Overview: Our daily lives depend on the use of energy. We rely on energy for heating, transportation, lighting, manufacturing, communication, and food production. Almost 72% of electricity in the United States is generated from nonrenewable sources, which are primarily fossil fuels. Fossil fuels release greenhouse gases into the atmosphere, contributing to the “greenhouse effect.” An increase in greenhouse gas pollution from human activities is a serious threat to humans and natural resources. This increase can lead to water shortages, crop failures and loss of wildlife habitat. All of these threats can negatively impact the economy.
Goals: Increase the number of site by site energy audits, the number of conservation practices implemented, the acres of afforestation, and the number of farms adopting the new conservation system guide (CSG) for Energy Conservation and Greenhouse Gas Reduction. In order to achieve these goals, the District will focus its efforts on conservation planning and implementation on farm types with the greatest potential to conserve energy, sequester atmospheric carbon and reduce nitrous oxide emissions.
Overview: Air is one of the most basic human needs, although we might not think about it often. Perhaps we take air for granted because it’s always there, and our bodies use it all the time without our even thinking about it. We don’t really think about air unless it’s a problem made noticeable by odor or negative health effects. Some pollutants we can see, such as dust and smoke. There are many others though that we cannot see or smell. In any case, even if we don’t pay attention to our breathing, we must pay attention to the air we breathe and how it could potentially affect our daily lives.
Goals: Increase the number of conservation practices installed to address air quality issues, the number of days the area meets the federal air quality standard and the days that Mount Hood is visible. In order to achieve these goals, the District will include an air quality plan as a required component in all conservation plans and will recruit landowners to sign up for plans.
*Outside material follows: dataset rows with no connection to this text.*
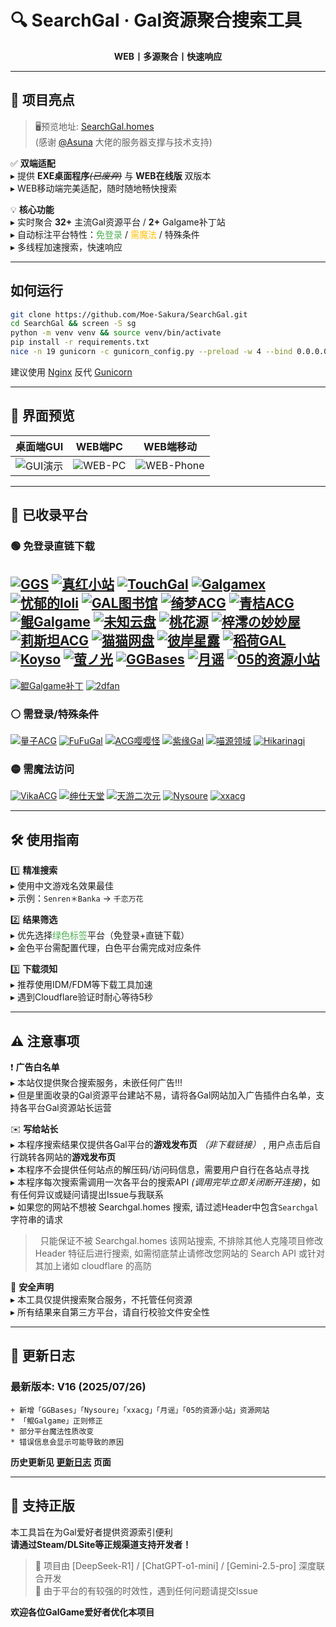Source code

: # 🔍 SearchGal · Gal资源聚合搜索工具
<p align="center">
  <strong>WEB丨多源聚合丨快速响应</strong>
</p>

---

## 🌟 项目亮点

> 🖥️预览地址: [SearchGal.homes](https://searchgal.homes)<br>
> (感谢 [@Asuna](https://saop.cc/) 大佬的服务器支撑与技术支持)

✅ **双端适配**<br>
▸ 提供 **EXE桌面程序**~~*(已废弃)*~~ 与 **WEB在线版** 双版本 <br>
▸ WEB移动端完美适配，随时随地畅快搜索

💡 **核心功能**<br>
▸ 实时聚合 **32+** 主流Gal资源平台 / **2+** Galgame补丁站<br>
▸ 自动标注平台特性：<span style="color:#4CAF50">免登录</span> / <span style="color:#FFC107">需魔法</span> / 特殊条件<br>
▸ 多线程加速搜索，快速响应

---

## 如何运行

```sh
git clone https://github.com/Moe-Sakura/SearchGal.git
cd SearchGal && screen -S sg
python -m venv venv && source venv/bin/activate
pip install -r requirements.txt
nice -n 19 gunicorn -c gunicorn_config.py --preload -w 4 --bind 0.0.0.0:8898 app:app

```

建议使用 [Nginx](https://nginx.org/) 反代 [Gunicorn](https://gunicorn.org/)

---

## 📸 界面预览
|          桌面端GUI          |          WEB端PC           |              WEB端移动              |
| :-------------------------: | :------------------------: | :---------------------------------: |
| ![GUI演示](./docs/img/shot-GUI.avif) | ![WEB-PC](./docs/img/shot-WEB.avif) | ![WEB-Phone](./docs/img/shot-WEB-Phone.avif) |

---

## 🚀 已收录平台
### 🟢 免登录直链下载
[![GGS](https://img.shields.io/badge/GGS-00C853)](https://gal.saop.cc/)
[![真红小站](https://img.shields.io/badge/真红小站-00C853)](https://shinnku.com)
[![TouchGal](https://img.shields.io/badge/TouchGal-00C853)](https://www.touchgal.us/)
[![Galgamex](https://img.shields.io/badge/Galgamex-00C853)](https://www.galgamex.net/)
[![忧郁的loli](https://img.shields.io/badge/忧郁的loli-00C853)](https://www.ttloli.com/)
[![GAL图书馆](https://img.shields.io/badge/GAL图书馆-00C853)](https://gallibrary.pw/)
[![绮梦ACG](https://img.shields.io/badge/绮梦ACG-00C853)](https://game.acgs.one/)
[![青桔ACG](https://img.shields.io/badge/青桔ACG-00C853)](https://spare.qingju.org/)
[![鲲Galgame](https://img.shields.io/badge/鲲Galgame-00C853)](https://www.kungal.com/zh-cn/)
[![未知云盘](https://img.shields.io/badge/未知云盘-00C853)](https://www.nullcloud.top/)
[![桃花源](https://img.shields.io/badge/桃花源-00C853)](https://peach.sslswwdx.top/)
[![梓澪の妙妙屋](https://img.shields.io/badge/梓澪の妙妙屋-00C853)](https://zi0.cc/)
[![莉斯坦ACG](https://img.shields.io/badge/莉斯坦ACG-00C853)](https://www.limulu.moe/)
[![猫猫网盘](https://img.shields.io/badge/猫猫网盘-00C853)](https://catcat.cloud/)
[![彼岸星露](https://img.shields.io/badge/彼岸星露-00C853)](https://seve.yugal.cc/)
[![稻荷GAL](https://img.shields.io/badge/稻荷GAL-00C853)](https://inarigal.com/)
[![Koyso](https://img.shields.io/badge/Koyso-00C853)](https://koyso.to/)
[![萤ノ光](https://img.shields.io/badge/萤ノ光-00C853)](https://yinghu.netlify.app/)
[![GGBases](https://img.shields.io/badge/GGBases-00C853)](https://www.ggbases.com/)
[![月谣](https://img.shields.io/badge/月谣-00C853)](https://www.sayafx.vip/)
[![05的资源小站](https://img.shields.io/badge/05的资源小站-00C853)](https://05fx.022016.xyz/)
---
[![鲲Galgame补丁](https://img.shields.io/badge/鲲Galgame补丁-00C853)](https://www.moyu.moe/)
[![2dfan](https://img.shields.io/badge/2dfan-00C853)](https://2dfan.com)

### ⚪ 需登录/特殊条件
[![量子ACG](https://img.shields.io/badge/量子ACG-FFFFFF)](https://lzacg.org/)
[![FuFuGal](https://img.shields.io/badge/FuFuGal-FFFFFF)](https://www.fufugal.com/)
[![ACG嘤嘤怪](https://img.shields.io/badge/ACG嘤嘤怪-FFFFFF)](https://acgyyg.ru/)
[![紫缘Gal](https://img.shields.io/badge/紫缘Gal-FFFFFF)](https://galzy.eu.org)
[![喵源领域](https://img.shields.io/badge/喵源领域-FFFFFF)](https://www.nyantaku.com/)
[![Hikarinagi](https://img.shields.io/badge/Hikarinagi-FFFFFF)](https://www.hikarinagi.net/)

### 🟡 需魔法访问
[![VikaACG](https://img.shields.io/badge/VikaACG-FFC107)](https://www.vikacg.com/)
[![绅仕天堂](https://img.shields.io/badge/绅仕天堂-FFC107)](https://www.gogalgame.com/)
[![天游二次元](https://img.shields.io/badge/天游二次元-FFC107)](https://www.tiangal.com/)
[![Nysoure](https://img.shields.io/badge/Nysoure-FFC107)](https://res.nyne.dev/)
[![xxacg](https://img.shields.io/badge/xxacg-FFC107)](https://xxacg.net/)

---

## 🛠️ 使用指南
1️⃣ **精准搜索**<br>
▸ 使用中文游戏名效果最佳<br>
▸ 示例：`Senren＊Banka` → `千恋万花`

2️⃣ **结果筛选**<br>
▸ 优先选择<span style="color:#4CAF50">绿色标签</span>平台（免登录+直链下载）<br>
▸ 金色平台需配置代理，白色平台需完成对应条件

3️⃣ **下载须知**<br>
▸ 推荐使用IDM/FDM等下载工具加速<br>
▸ 遇到Cloudflare验证时耐心等待5秒

---

## ⚠️ 注意事项
❗ **广告白名单**<br>
▸ 本站仅提供聚合搜索服务，未嵌任何广告!!!<br>
▸ 但是里面收录的Gal资源平台建站不易，请将各Gal网站加入广告插件白名单，支持各平台Gal资源站长运营

✉️ **写给站长**<br>
▸ 本程序搜索结果仅提供各Gal平台的**游戏发布页** *（非下载链接）* , 用户点击后自行跳转各网站的**游戏发布页**<br>
▸ 本程序不会提供任何站点的解压码/访问码信息，需要用户自行在各站点寻找<br>
▸ 本程序每次搜索需调用一次各平台的搜索API *(调用完毕立即关闭断开连接)*，如有任何异议或疑问请提出Issue与我联系<br>
▸ 如果您的网站不想被 Searchgal.homes 搜索, 请过滤Header中包含`Searchgal`字符串的请求<br>
> &nbsp;&nbsp;只能保证不被 Searchgal.homes 该网站搜索, 不排除其他人克隆项目修改 Header 特征后进行搜索, 如需彻底禁止请修改您网站的 Search API 或针对其加上诸如 cloudflare 的高防

🔐 **安全声明**<br>
▸ 本工具仅提供搜索聚合服务，不托管任何资源<br>
▸ 所有结果来自第三方平台，请自行校验文件安全性

---

## 📜 更新日志

### 最新版本: V16 (2025/07/26)
```
+ 新增「GGBases」「Nysoure」「xxacg」「月谣」「05的资源小站」资源网站
* 「鲲Galgame」正则修正
* 部分平台魔法性质改变
* 错误信息会显示可能导致的原因
```
**历史更新见 [更新日志](./version.md) 页面**

---

## 🌱 支持正版
本工具旨在为Gal爱好者提供资源索引便利<br>
**请通过Steam/DLSite等正规渠道支持开发者！**

> 📢 项目由 [DeepSeek-R1] / [ChatGPT-o1-mini] / [Gemini-2.5-pro] 深度联合开发<br>
> 🔗 由于平台的有较强的时效性，遇到任何问题请提交Issue

**欢迎各位GalGame爱好者优化本项目**
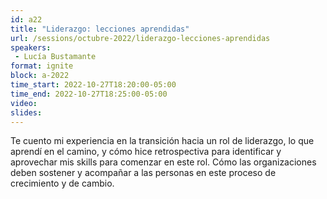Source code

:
 ```yaml
---
id: a22
title: "Liderazgo: lecciones aprendidas"
url: /sessions/octubre-2022/liderazgo-lecciones-aprendidas
speakers:
 - Lucía Bustamante
format: ignite
block: a-2022
time_start: 2022-10-27T18:20:00-05:00
time_end: 2022-10-27T18:25:00-05:00
video:
slides:
---
```


Te cuento mi experiencia en la transición hacia un rol de liderazgo, lo que aprendí en el camino, y cómo hice retrospectiva para identificar y aprovechar mis skills para comenzar en este rol. Cómo las organizaciones deben sostener y acompañar a las personas en este proceso de crecimiento y de cambio.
Overview: Conservation education is important to teach people of all ages, in both rural and urban areas, to appreciate the country’s natural resources and learn to conserve those resources for future generations. Through conservation education, people develop the skills necessary to understand the complexities of natural resource problems. Conservation education also encourages people to take steps to conserve natural resources and use them responsibly.
Goals: Increase the number of people and audiences contacted, the number of people served, and the number of education materials developed and distributed. In order to achieve these goals, the District will expand the current outreach program to address the education needs and strategies for each of the seven identified natural resource concerns.
Overview: Imagining a world without agriculture is difficult. Farmers supply the food we eat and contribute to many products we use daily. The number of products everyone uses made from corn alone is amazing. The land farmers use to grow products is under constant pressure to be converted to residential or commercial uses. Once this land is converted to non-farm use, it will likely never return to farm production again. The loss of farmland is an extremely important issue globally, but at the local level as well — one the District feels strongly about.
Goals: Maintain the agriculture industry in Washington County to be as strong as or stronger than it was in 2010. In order to achieve these goals, the District will communicate to the urban population about agriculture life and the importance of maintaining a “critical mass” of farm land in the county.